Kurzurlaub im „Hotel Deichgraf“ (Veermaster-Gruppe)
Was uns nur immer wieder an die kalte Nordsee zieht? Wie soll man das wissen?
Es ist auf jeden Fall so, dass es uns dort einfach gut gefällt. Das Klima tut uns gut und wir können stundenlang am wunderschönen Sandstrand entlang- oder drüberlaufen.
Der Gezeitenstrom macht es möglich, mal durch weiches Watt zu waten, mal auf festem Schlick zu laufen. Und wenn die Flut alles wieder überspült, dann gibt es noch verschiedene Möglichkeiten, auf guten Wegen zu marschieren, die entlang des Meeres angelegt sind.
Dass wir diesmal wieder das gleiche Hotel buchten, in dem wir schon im November 2007 waren, kam durch ein Sonderangebot im Internet. Auf der homepage des Hotels „Deichgraf“ der Hotelkette Veermaster gab es das sogenannte Frühlingsangebot. Der Preis für Vollpension war wirklich ein Schnäppchen. So dachten wir wenigstens. Bis wir dann dort ankamen. Da verflog unsere Euphorie sofort. Denn man drückte uns für die Mittagsmahlzeit einen Bon in die Hand, der den Wert von sechs Euro aufwies. Die Essen von der Tageskarte begannen mal gerade mit dieser Summe. Alles andere war teurer! Entweder man zahlte drauf, was wir dann auch taten, oder man musste mit einer Suppe vorlieb nehmen, deren Preis dann wieder wesentlich niedriger war.
Vollpension hatten wir uns jedenfalls anders vorgestellt, eben so, wie wir es von früher gewöhnt waren. Nicht, dass wir zwei große warme Mahlzeiten am Tag brauchen würden.
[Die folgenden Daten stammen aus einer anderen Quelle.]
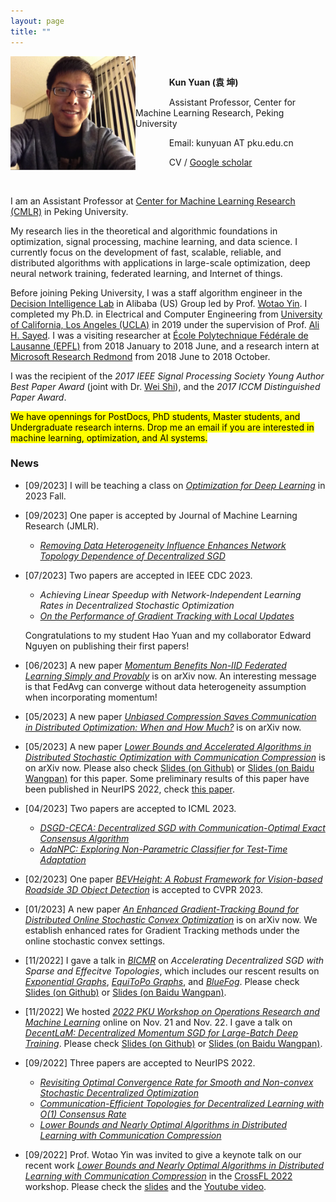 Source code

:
 ```yaml
---
layout: page
title: ""
---
```


<img src="/images/KunYuan.jpg" alt="kunyuan" align="left" width="200"/>
<!-- <img src="https://github.com/kunyuan827/kunyuan827.github.io/raw/master/images/KunYuan.jpg" alt="kunyuan" align="left" width="200"/> -->
<!-- <img src="https://github.com/kunyuan827/kunyuan827.github.io/blob/master/assets/KunYuan.jpeg" alt="kunyuan" align="left" width="200"/> -->

<br>

&emsp; &emsp; &emsp; **Kun Yuan (袁 坤)** 

&emsp; &emsp; &emsp; Assistant Professor, Center for Machine Learning Research, Peking University

<!-- &emsp; Decision Intelligence Lab, DAMO Academy, Alibaba Group -->

&emsp; &emsp; &emsp; Email: kunyuan AT pku.edu.cn

&emsp; &emsp; &emsp; CV / [Google scholar](https://scholar.google.com/citations?user=aMnHLz4AAAAJ&hl=en) 

<br>

I am an Assistant Professor at [Center for Machine Learning Research (CMLR)](https://cmlr.pku.edu.cn/) in Peking University. 

My research lies in the theoretical and algorithmic foundations in optimization, signal processing, machine learning, and data science. I currently focus on the development of fast, scalable, reliable, and distributed algorithms with applications in large-scale optimization, deep neural network training, federated learning, and Internet of things.  

<!-- I was the recipient of several academic awards, including the prestigious 2017 IEEE Signal Processing Society Young Author Best Paper Award, and the 2017 ICCM Distinguished Paper Award.  -->

Before joining Peking University, I was a staff algorithm engineer in the [Decision Intelligence Lab](https://damo.alibaba.com/labs/decision-intelligence) in Alibaba (US) Group led by Prof. [Wotao Yin](https://wotaoyin.mathopt.com/). I completed my Ph.D. in Electrical and Computer Engineering from [University of California, Los Angeles (UCLA)](https://www.ucla.edu/) in 2019 under the supervision of Prof. [Ali H. Sayed](https://asl.epfl.ch/biography/). I was a visiting researcher at [École Polytechnique Fédérale de Lausanne (EPFL)](https://www.epfl.ch/en/) from 2018 January to 2018 June, and a research intern at [Microsoft Research Redmond](https://www.microsoft.com/en-us/research/group/deep-learning-group/) from 2018 June to 2018 October.

I was the recipient of the *2017 IEEE Signal Processing Society Young Author Best Paper Award* (joint with Dr. [Wei Shi](https://sites.google.com/view/wilburshi/home)), and the *2017 ICCM Distinguished Paper Award*.

<mark> We have opennings for PostDocs, PhD students, Master students, and Undergraduate research interns. Drop me an email if you are interested in machine learning, optimization, and AI systems.</mark> <br> 


### News
<!-- - [11/2022] We hosted *[2022 PKU Workshop on Operations Research and Machine Learning](http://conference.bicmr.pku.edu.cn/meeting/index?id=102)* online on Nov. 21 and Nov. 22. I gave a talk on *[DecentLaM: Decentralized Momentum SGD for Large-Batch Deep Training](https://arxiv.org/abs/2104.11981)*. Please check [Slides (on Github)](https://github.com/kunyuan827/kunyuan827.github.io/raw/master/resources/DecentLaM.pdf) or [Slides (on Baidu Wangpan)](https://pan.baidu.com/s/1-p7JBdI7ctIZ1-4VbwAL-Q?pwd=bjb6). -->

- [09/2023] I will be teaching a class on *[Optimization for Deep Learning](https://kunyuan827.github.io/teaching/)* in 2023 Fall. 

- [09/2023] One paper is accepted by Journal of Machine Learning Research (JMLR).
  * *[Removing Data Heterogeneity Influence Enhances Network Topology Dependence of Decentralized SGD](https://arxiv.org/pdf/2105.08023.pdf)*


- [07/2023] Two papers are accepted in IEEE CDC 2023.
  * *Achieving Linear Speedup with Network-Independent Learning Rates in Decentralized Stochastic Optimization*
  * *[On the Performance of Gradient Tracking with Local Updates](https://arxiv.org/abs/2210.04757)*
    
  Congratulations to my student Hao Yuan and my collaborator Edward Nguyen on publishing their first papers! 

- [06/2023] A new paper *[Momentum Benefits Non-IID Federated Learning Simply and Provably](https://arxiv.org/pdf/2306.16504.pdf)* is on arXiv now. An interesting message is that FedAvg can converge without data heterogeneity assumption when incorporating momentum!

- [05/2023] A new paper *[Unbiased Compression Saves Communication in Distributed Optimization: When and How Much?](https://arxiv.org/pdf/2305.16297.pdf)* is on arXiv now. 

- [05/2023] A new paper *[Lower Bounds and Accelerated Algorithms in Distributed Stochastic Optimization with Communication Compression](https://arxiv.org/abs/2305.07612)* is on arXiv now. Please also check [Slides (on Github)](/resources/KunYuan_OptimalCompression.pdf) or [Slides (on Baidu Wangpan)](https://pan.baidu.com/s/1q5ROxiIdkqTCiXkNJmJgqg?pwd=atfh) for this paper. Some preliminary results of this paper have been published in NeurIPS 2022, check [this paper](https://arxiv.org/pdf/2206.03665.pdf). 

- [04/2023] Two papers are accepted to ICML 2023. 

  * *[DSGD-CECA: Decentralized SGD with Communication-Optimal Exact Consensus Algorithm](https://arxiv.org/pdf/2306.00256.pdf)*
  * *[AdaNPC: Exploring Non-Parametric Classifier for Test-Time Adaptation](https://arxiv.org/pdf/2304.12566.pdf)*
 
- [02/2023] One paper *[BEVHeight: A Robust Framework for Vision-based Roadside 3D Object Detection](https://arxiv.org/abs/2303.08498)* is accepted to CVPR 2023.

- [01/2023] A new paper *[An Enhanced Gradient-Tracking Bound for Distributed Online Stochastic Convex Optimization](https://arxiv.org/abs/2301.02855)* is on arXiv now. We establish enhanced rates for Gradient Tracking methods under the online stochastic convex settings.

- [11/2022] I gave a talk in *[BICMR](https://bicmr.pku.edu.cn/)* on *Accelerating Decentralized SGD with Sparse and Effecitve Topologies*, which includes our rescent results on *[Exponential Graphs](https://arxiv.org/abs/2110.13363)*, *[EquiToPo Graphs](https://arxiv.org/abs/2210.07881)*, and *[BlueFog](https://arxiv.org/abs/2111.04287)*. Please check [Slides (on Github)](/resources/Topologies_for_decentralized_deep_learning.pdf) or [Slides (on Baidu Wangpan)](https://pan.baidu.com/s/1UKEEPiISeNfxySg8-DJe2w?pwd=8849).

- [11/2022] We hosted *[2022 PKU Workshop on Operations Research and Machine Learning](http://conference.bicmr.pku.edu.cn/meeting/index?id=102)* online on Nov. 21 and Nov. 22. I gave a talk on *[DecentLaM: Decentralized Momentum SGD for Large-Batch Deep Training](https://arxiv.org/abs/2104.11981)*. Please check [Slides (on Github)](/resources/DecentLaM.pdf) or [Slides (on Baidu Wangpan)](https://pan.baidu.com/s/1-p7JBdI7ctIZ1-4VbwAL-Q?pwd=bjb6).

<!-- - [10/2022] Our paper *[Optimal Complexity in Non-Convex Decentralized Learning over Time-Varying Networks](https://arxiv.org/abs/2211.00533)* was accepted to NeurIPS 2022 Workshop on [Optimization for Machine Learning](https://opt-ml.org/index.html). -->

- [09/2022] Three papers are accepted to NeurIPS 2022. 

  * [*Revisiting Optimal Convergence Rate for Smooth and Non-convex Stochastic Decentralized Optimization*](https://arxiv.org/pdf/2210.07863.pdf)
  * [*Communication-Efficient Topologies for Decentralized Learning with O(1) Consensus Rate*](https://arxiv.org/pdf/2210.07881.pdf)
  * [*Lower Bounds and Nearly Optimal Algorithms in Distributed Learning with Communication Compression*](https://arxiv.org/pdf/2206.03665.pdf)
  

- [09/2022] Prof. Wotao Yin was invited to give a keynote talk on our recent work *[Lower Bounds and Nearly Optimal Algorithms in Distributed Learning with Communication Compression](https://arxiv.org/abs/2206.03665)* in the [CrossFL 2022](https://crossfl2022.github.io/) workshop. Please check the [slides](https://crossfl2022.github.io/presentations/OptimalCompression.pdf) and the [Youtube video](https://youtu.be/0mV85uGMpXA?t=19516).  

<!-- I received my M. E. degree from [University of Science and Technology of China (USTC)](https://en.ustc.edu.cn/) in 2014 supervised by Prof. [Qing Ling](https://scholar.google.com/citations?user=u70vRDYAAAAJ&hl=en), and B. E. degree from [Xidian University](https://en.xidian.edu.cn/) in 2011.  -->

<!-- ### Academic Awards

- 2017 IEEE Signal Processing Society Young Author Best Paper Award [[Awardee list]](https://signalprocessingsociety.org/sites/default/files/uploads/get_involved/awards/Young_Author_Best_Paper.pdf) [[News]](https://sist.ustc.edu.cn/2018/0423/c5146a257808/page.htm) <br>

- 2017 ICCM Distinguished Paper Award -->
Der Figur ist das sowieso abträglich. Aber wenn man Vollpension bucht, möchte man sie auch haben. Wir fanden das Verfahren des Hotels auf diese Weise absolut nicht in Ordnung.
So lange wir dort waren, kam uns blöderweise gar nicht in den Sinn, mal ein Gespräch mit dem Chef zu führen. Entweder weil uns die Zeit dafür zu schade war, oder weil wir von vornherein glaubten, an der Art und Weise nichts ändern zu können? Wir wissen es nicht. Jedenfalls haben wir nichts an Ort und Stelle unternommen.
Deshalb trugen wir unsere Beschwerde nur in der Gästebeurteilung ein. Aber weder auf unseren Eintrag im Gästebuch des Hotels von zu Hause aus noch auf unsere Gästebeurteilung, die wir am letzten Tag dort abgaben, kam bisher eine Reaktion.
Es ist traurig, dass eine Hotelkette es nötig hat, mit solchen Mitteln zu arbeiten. Entweder – oder! Wenn schon Sonderangebote, dann sollte man sie auch so durchziehen, wie sie im Internet angeboten wurden. So jedenfalls kamen wir uns betrogen vor. Hätte man gleich geworben mit Halbpension und einem Essensgutschein über den Wert von sechs Euro, wäre der Preis noch immer angemessen gewesen. Aber auf diese Art und Weise, wie man nun mit uns verfuhr, fanden wir das unverschämt.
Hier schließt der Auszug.